Para ser justo, o filme faz um bom trabalho em retratar o dilema da World Athletics.

“Não podemos continuar a persuadir os países a dar vistos a refugiados que podem fugir e buscar o status de refugiado em seu país”, diz Jackie Brock-Doyle, oficial da World Athletics, no filme. “Do nosso ponto de vista, ele não poderia continuar a fazer parte do Time de Atletas Refugiados porque, se assim fosse, a mensagem para todos os outros refugiados seria: Veja, ele é um herói? Por que você não faz o mesmo?”

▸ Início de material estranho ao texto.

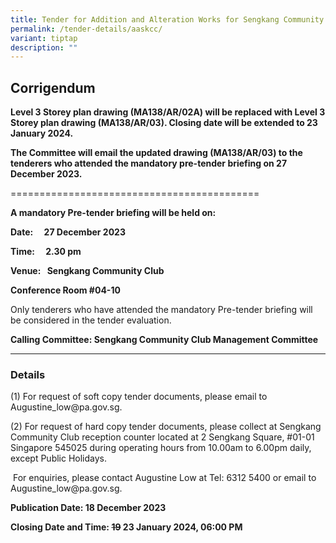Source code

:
 ```yaml
---
title: Tender for Addition and Alteration Works for Sengkang Community Club
permalink: /tender-details/aaskcc/
variant: tiptap
description: ""
---
```

<h2>Corrigendum</h2><p><strong>Level 3 Storey plan drawing (MA138/AR/02A) will be replaced with Level 3 Storey plan drawing (MA138/AR/03). Closing date will be extended to 23 January 2024.</strong></p><p><strong>The Committee will email the updated drawing (MA138/AR/03) to the tenderers who attended the mandatory pre-tender briefing on 27 December 2023.</strong></p><p>===========================================</p><p><strong>A mandatory Pre-tender briefing will be held on:</strong></p><p><strong>Date:  27 December 2023</strong></p><p><strong>Time:  2.30 pm</strong></p><p><strong>Venue:  Sengkang Community Club    </strong></p><p><strong>Conference Room #04-10</strong></p><p>Only tenderers who have attended the mandatory Pre-tender briefing will be considered in the tender evaluation.</p><p></p><p><strong>Calling Committee: Sengkang Community Club Management Committee</strong></p><p></p><hr><h3>Details</h3><p>(1) For request of soft copy tender documents, please email to <a rel="noopener noreferrer nofollow" target="_blank">Augustine_low@pa.gov.sg</a>.</p><p>(2) For request of hard copy tender documents, please collect at Sengkang Community Club reception counter located at 2 Sengkang Square, #01-01 Singapore 545025 during operating hours from 10.00am to 6.00pm daily, except Public Holidays.</p><p>&nbsp;For enquiries, please contact Augustine Low at Tel: 6312 5400 or email to <a rel="noopener noreferrer nofollow" target="_blank">Augustine_low@pa.gov.sg.</a></p><p></p><p></p><p><strong>Publication Date: 18 December 2023</strong></p><p><strong>Closing Date and Time: <s>19</s> 23 January 2024, 06:00 PM</strong></p><p></p>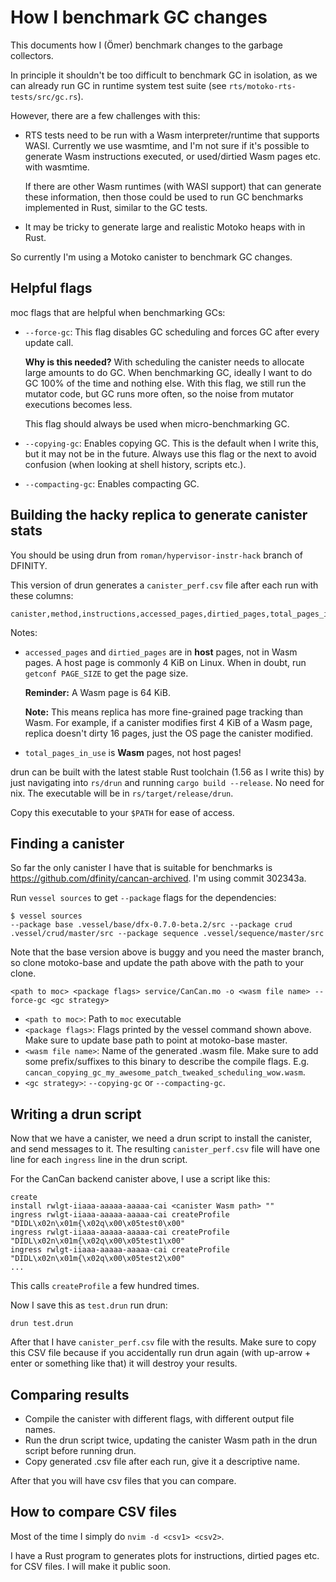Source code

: # How I benchmark GC changes

This documents how I (Ömer) benchmark changes to the garbage collectors.

In principle it shouldn't be too difficult to benchmark GC in isolation, as we
can already run GC in runtime system test suite (see
`rts/motoko-rts-tests/src/gc.rs`).

However, there are a few challenges with this:

- RTS tests need to be run with a Wasm interpreter/runtime that supports WASI.
  Currently we use wasmtime, and I'm not sure if it's possible to generate Wasm
  instructions executed, or used/dirtied Wasm pages etc. with wasmtime.

  If there are other Wasm runtimes (with WASI support) that can generate these
  information, then those could be used to run GC benchmarks implemented in
  Rust, similar to the GC tests.

- It may be tricky to generate large and realistic Motoko heaps with in Rust.

So currently I'm using a Motoko canister to benchmark GC changes.

## Helpful flags

moc flags that are helpful when benchmarking GCs:

- `--force-gc`: This flag disables GC scheduling and forces GC after every
  update call.

  **Why is this needed?** With scheduling the canister needs to allocate large
  amounts to do GC. When benchmarking GC, ideally I want to do GC 100% of the
  time and nothing else. With this flag, we still run the mutator code, but GC
  runs more often, so the noise from mutator executions becomes less.

  This flag should always be used when micro-benchmarking GC.

- `--copying-gc`: Enables copying GC. This is the default when I write this,
  but it may not be in the future. Always use this flag or the next to avoid
  confusion (when looking at shell history, scripts etc.).

- `--compacting-gc`: Enables compacting GC.

## Building the hacky replica to generate canister stats

You should be using drun from `roman/hypervisor-instr-hack` branch of DFINITY.

This version of drun generates a `canister_perf.csv` file after each run with
these columns:

```
canister,method,instructions,accessed_pages,dirtied_pages,total_pages_in_use
```

Notes:

- `accessed_pages` and `dirtied_pages` are in **host** pages, not in Wasm
  pages. A host page is commonly 4 KiB on Linux. When in doubt, run `getconf
  PAGE_SIZE` to get the page size.

  **Reminder:** A Wasm page is 64 KiB.

  **Note:** This means replica has more fine-grained page tracking than Wasm.
  For example, if a canister modifies first 4 KiB of a Wasm page, replica
  doesn't dirty 16 pages, just the OS page the canister modified.

- `total_pages_in_use` is **Wasm** pages, not host pages!

drun can be built with the latest stable Rust toolchain (1.56 as I write this)
by just navigating into `rs/drun` and running `cargo build --release`. No need
for nix. The executable will be in `rs/target/release/drun`.

Copy this executable to your `$PATH` for ease of access.

## Finding a canister

So far the only canister I have that is suitable for benchmarks is
https://github.com/dfinity/cancan-archived. I'm using commit 302343a.

Run `vessel sources` to get `--package` flags for the dependencies:

```
$ vessel sources
--package base .vessel/base/dfx-0.7.0-beta.2/src --package crud .vessel/crud/master/src --package sequence .vessel/sequence/master/src
```

Note that the base version above is buggy and you need the master branch, so
clone motoko-base and update the path above with the path to your clone.


```
<path to moc> <package flags> service/CanCan.mo -o <wasm file name> --force-gc <gc strategy>
```

- `<path to moc>`: Path to `moc` executable
- `<package flags>`: Flags printed by the vessel command shown above. Make sure
  to update base path to point at motoko-base master.
- `<wasm file name>`: Name of the generated .wasm file. Make sure to add some
  prefix/suffixes to this binary to describe the compile flags. E.g.
  `cancan_copying_gc_my_awesome_patch_tweaked_scheduling_wow.wasm`.
- `<gc strategy>`: `--copying-gc` or `--compacting-gc`.

## Writing a drun script

Now that we have a canister, we need a drun script to install the canister, and
send messages to it. The resulting `canister_perf.csv` file will have one line
for each `ingress` line in the drun script.

For the CanCan backend canister above, I use a script like this:

```
create
install rwlgt-iiaaa-aaaaa-aaaaa-cai <canister Wasm path> ""
ingress rwlgt-iiaaa-aaaaa-aaaaa-cai createProfile "DIDL\x02n\x01m{\x02q\x00\x05test0\x00"
ingress rwlgt-iiaaa-aaaaa-aaaaa-cai createProfile "DIDL\x02n\x01m{\x02q\x00\x05test1\x00"
ingress rwlgt-iiaaa-aaaaa-aaaaa-cai createProfile "DIDL\x02n\x01m{\x02q\x00\x05test2\x00"
...
```

This calls `createProfile` a few hundred times.

Now I save this as `test.drun` run drun:

```
drun test.drun
```

After that I have `canister_perf.csv` file with the results. Make sure to copy
this CSV file because if you accidentally run drun again (with up-arrow + enter
or something like that) it will destroy your results.

## Comparing results

- Compile the canister with different flags, with different output file names.
- Run the drun script twice, updating the canister Wasm path in the drun script
  before running drun.
- Copy generated .csv file after each run, give it a descriptive name.

After that you will have csv files that you can compare.

## How to compare CSV files

Most of the time I simply do `nvim -d <csv1> <csv2>`.

I have a Rust program to generates plots for instructions, dirtied pages etc.
for CSV files. I will make it public soon.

Brock-Doyle reiterou isso para mim por e-mail, mas disse que a World Athletics estava trabalhando para encontrar uma solução para Lobalu: “Gostaríamos de enfatizar que há uma enorme quantidade de simpatia pela situação do Sr. Lobalu, dada sua terrível experiência como criança fugindo da guerra civil no Sudão do Sul. Ele é sem dúvida um talentoso atleta, e se pudéssemos encontrar uma maneira de incluí-lo no programa ART sem comprometer seriamente o programa – ou possivelmente danificá-lo irreparavelmente – teríamos feito isso.”

Por sua parte, Hagmann me disse que, embora ele entenda o problema da World Athletics, ele sente que o status de refugiado de um corredor não deve depender de onde ele esteja buscando asilo.

É claro que a quantidade de atenção que Lobalu está recebendo – e qualquer status de “herói” prospectivo – foi amplificada pelo seu sucesso na pista. Hagmann é enfático ao afirmar que sua relação com Lobalu é, antes de tudo, uma amizade, mas não é difícil sugerir que seu atleta estrela teria menos chances de contar com o apoio de uma federação de atletismo estrangeira e de uma corporação global se ele fosse apenas um atleta semiprofissional. “The Right to Race” inclui uma entrevista com um dos amigos de Hagmann, que argumenta explicitamente que encontrar uma maneira de Lobalu competir não é uma questão de bondade humanitária, mas de integridade atlética. “Deve haver uma maneira de ele competir como uma pessoa neutra. Não porque ele é uma boa pessoa, mas porque ele é o melhor. A pessoa mais rápida, ou se ele for o segundo ou terceiro mais rápido, precisa ter a possibilidade de competir no Campeonato Mundial e nas Olimpíadas.”

Perguntei a Lobalu se isso estava em sua mente quando ele tomou a decisão fatal, há quatro anos, de permanecer em Genebra.

“Eu acredito que, no atletismo, não há nada do qual você possa ter certeza, onde você possa dizer: ‘Isso vai acontecer dessa forma’. Foi apenas a minha decisão. Eu a tomei sem saber o que aconteceria. Então, eu simplesmente arrisquei. Eu disse: ‘Deixe-me tentar’.”